[Source texts of formatted documents]
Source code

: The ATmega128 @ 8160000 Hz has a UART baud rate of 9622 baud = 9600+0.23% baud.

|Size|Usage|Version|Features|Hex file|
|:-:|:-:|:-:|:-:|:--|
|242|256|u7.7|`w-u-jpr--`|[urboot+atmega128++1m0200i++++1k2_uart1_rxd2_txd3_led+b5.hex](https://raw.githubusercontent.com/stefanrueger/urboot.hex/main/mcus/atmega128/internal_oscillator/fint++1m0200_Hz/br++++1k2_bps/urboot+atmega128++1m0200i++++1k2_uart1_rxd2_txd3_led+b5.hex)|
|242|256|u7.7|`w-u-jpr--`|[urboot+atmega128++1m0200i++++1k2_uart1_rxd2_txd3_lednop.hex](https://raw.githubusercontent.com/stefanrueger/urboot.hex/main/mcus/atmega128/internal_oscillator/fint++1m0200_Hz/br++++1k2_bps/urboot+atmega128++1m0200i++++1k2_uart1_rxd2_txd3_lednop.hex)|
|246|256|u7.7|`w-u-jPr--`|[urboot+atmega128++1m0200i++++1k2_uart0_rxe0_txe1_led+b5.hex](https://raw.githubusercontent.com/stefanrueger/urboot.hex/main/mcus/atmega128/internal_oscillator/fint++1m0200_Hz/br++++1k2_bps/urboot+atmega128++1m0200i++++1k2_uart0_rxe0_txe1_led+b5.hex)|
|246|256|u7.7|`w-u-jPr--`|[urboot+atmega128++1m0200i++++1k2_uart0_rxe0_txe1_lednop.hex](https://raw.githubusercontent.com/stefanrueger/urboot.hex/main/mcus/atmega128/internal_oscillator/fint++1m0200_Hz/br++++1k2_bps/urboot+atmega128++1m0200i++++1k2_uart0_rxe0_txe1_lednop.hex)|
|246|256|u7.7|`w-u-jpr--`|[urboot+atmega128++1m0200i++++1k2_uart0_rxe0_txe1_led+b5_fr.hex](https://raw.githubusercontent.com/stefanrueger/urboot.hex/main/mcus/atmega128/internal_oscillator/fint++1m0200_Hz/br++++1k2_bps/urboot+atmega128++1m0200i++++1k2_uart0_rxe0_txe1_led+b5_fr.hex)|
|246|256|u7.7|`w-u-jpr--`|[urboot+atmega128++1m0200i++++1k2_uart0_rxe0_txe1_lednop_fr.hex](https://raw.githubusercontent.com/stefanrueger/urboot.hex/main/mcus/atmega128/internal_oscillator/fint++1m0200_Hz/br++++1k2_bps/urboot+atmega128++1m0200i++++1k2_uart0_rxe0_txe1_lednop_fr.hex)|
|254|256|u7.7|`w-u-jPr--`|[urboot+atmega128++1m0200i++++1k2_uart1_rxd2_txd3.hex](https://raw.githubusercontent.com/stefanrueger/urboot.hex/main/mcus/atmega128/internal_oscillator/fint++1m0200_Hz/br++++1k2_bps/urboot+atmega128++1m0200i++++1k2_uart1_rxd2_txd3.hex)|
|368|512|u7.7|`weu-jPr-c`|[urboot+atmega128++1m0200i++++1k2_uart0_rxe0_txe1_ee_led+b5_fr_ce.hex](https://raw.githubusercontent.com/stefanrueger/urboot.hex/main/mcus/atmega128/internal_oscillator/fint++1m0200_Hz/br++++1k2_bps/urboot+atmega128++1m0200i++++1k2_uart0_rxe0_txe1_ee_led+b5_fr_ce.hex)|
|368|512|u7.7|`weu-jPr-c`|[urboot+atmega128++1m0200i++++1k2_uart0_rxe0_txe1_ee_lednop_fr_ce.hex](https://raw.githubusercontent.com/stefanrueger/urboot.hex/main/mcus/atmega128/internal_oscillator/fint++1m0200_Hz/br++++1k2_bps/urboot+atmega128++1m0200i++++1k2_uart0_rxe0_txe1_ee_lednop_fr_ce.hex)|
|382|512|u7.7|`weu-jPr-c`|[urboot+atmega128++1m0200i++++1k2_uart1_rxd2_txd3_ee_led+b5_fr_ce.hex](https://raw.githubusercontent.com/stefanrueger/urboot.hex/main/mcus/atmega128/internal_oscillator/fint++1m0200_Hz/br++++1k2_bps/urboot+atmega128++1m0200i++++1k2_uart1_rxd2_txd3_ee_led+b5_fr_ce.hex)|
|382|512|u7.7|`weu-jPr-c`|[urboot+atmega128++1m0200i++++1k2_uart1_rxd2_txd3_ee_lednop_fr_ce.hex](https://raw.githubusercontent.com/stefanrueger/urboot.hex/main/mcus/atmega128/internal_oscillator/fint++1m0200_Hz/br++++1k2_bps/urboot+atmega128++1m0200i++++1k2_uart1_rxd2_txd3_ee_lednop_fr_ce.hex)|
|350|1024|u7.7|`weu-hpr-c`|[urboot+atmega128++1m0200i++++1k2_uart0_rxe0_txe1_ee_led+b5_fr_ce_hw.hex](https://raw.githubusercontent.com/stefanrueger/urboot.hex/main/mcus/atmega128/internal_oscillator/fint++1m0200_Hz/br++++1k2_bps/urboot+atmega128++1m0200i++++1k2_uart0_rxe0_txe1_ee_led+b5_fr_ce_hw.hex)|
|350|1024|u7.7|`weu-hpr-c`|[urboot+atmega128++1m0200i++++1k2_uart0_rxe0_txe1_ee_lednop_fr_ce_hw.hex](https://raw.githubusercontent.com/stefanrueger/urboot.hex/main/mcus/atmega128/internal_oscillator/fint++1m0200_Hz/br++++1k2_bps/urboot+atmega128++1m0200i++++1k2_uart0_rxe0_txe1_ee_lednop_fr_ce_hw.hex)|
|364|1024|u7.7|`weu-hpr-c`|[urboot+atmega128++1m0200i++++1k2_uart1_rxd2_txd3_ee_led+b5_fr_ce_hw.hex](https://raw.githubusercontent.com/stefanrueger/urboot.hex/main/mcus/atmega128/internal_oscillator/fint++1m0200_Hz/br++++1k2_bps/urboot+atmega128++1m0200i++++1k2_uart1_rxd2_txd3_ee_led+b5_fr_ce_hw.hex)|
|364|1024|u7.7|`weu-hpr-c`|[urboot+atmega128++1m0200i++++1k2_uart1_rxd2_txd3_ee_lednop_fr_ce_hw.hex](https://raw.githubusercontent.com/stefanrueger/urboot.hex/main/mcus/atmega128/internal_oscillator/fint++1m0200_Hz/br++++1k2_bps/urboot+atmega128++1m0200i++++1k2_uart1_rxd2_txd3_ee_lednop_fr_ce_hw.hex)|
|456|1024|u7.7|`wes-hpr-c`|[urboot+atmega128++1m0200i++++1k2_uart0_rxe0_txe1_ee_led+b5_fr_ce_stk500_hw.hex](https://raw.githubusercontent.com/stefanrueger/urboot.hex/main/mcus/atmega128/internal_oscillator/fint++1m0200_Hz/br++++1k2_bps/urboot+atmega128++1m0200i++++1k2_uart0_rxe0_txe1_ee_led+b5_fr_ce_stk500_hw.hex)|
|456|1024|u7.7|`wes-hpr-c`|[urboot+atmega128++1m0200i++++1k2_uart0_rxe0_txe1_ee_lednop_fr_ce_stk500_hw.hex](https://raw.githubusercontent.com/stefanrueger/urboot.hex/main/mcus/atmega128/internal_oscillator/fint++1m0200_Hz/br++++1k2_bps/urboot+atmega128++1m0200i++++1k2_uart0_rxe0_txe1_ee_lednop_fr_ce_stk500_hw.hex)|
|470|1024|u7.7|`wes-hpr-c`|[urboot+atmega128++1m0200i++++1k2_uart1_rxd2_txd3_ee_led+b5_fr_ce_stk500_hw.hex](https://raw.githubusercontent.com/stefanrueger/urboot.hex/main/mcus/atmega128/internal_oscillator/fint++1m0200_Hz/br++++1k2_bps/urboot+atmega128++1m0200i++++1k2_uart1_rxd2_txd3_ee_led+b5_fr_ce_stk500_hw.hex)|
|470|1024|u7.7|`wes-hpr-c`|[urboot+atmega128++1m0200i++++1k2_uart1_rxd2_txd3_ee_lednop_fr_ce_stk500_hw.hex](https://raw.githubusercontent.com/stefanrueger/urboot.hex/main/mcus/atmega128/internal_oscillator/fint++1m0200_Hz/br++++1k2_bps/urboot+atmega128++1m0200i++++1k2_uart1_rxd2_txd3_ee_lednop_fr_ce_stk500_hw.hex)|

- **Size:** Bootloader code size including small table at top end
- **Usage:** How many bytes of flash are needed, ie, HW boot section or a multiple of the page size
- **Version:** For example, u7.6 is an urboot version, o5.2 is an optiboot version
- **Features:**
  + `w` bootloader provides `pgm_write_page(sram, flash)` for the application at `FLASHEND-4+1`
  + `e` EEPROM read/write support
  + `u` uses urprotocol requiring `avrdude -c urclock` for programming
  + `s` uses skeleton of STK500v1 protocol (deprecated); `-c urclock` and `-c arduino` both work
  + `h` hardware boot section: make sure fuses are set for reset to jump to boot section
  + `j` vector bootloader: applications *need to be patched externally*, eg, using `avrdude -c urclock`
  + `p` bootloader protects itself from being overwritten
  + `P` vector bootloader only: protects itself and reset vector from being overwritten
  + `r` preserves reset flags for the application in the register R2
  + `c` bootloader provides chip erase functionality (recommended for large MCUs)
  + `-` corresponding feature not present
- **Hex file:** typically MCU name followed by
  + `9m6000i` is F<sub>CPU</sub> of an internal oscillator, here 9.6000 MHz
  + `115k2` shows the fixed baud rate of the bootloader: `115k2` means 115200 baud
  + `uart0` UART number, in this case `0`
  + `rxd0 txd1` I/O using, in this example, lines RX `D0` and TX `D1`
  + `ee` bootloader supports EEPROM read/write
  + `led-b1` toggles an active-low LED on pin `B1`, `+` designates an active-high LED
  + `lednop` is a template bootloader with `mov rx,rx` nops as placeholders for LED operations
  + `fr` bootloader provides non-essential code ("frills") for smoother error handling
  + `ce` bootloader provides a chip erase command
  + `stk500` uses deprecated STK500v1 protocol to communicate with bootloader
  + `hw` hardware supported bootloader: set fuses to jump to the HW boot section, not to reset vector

--- Task statement ---
Report, for the data above, every line in which the string "flash" appears.

--- Exercise result ---
- **Usage:** How many bytes of flash are needed, ie, HW boot section or a multiple of the page size
  + `w` bootloader provides `pgm_write_page(sram, flash)` for the application at `FLASHEND-4+1`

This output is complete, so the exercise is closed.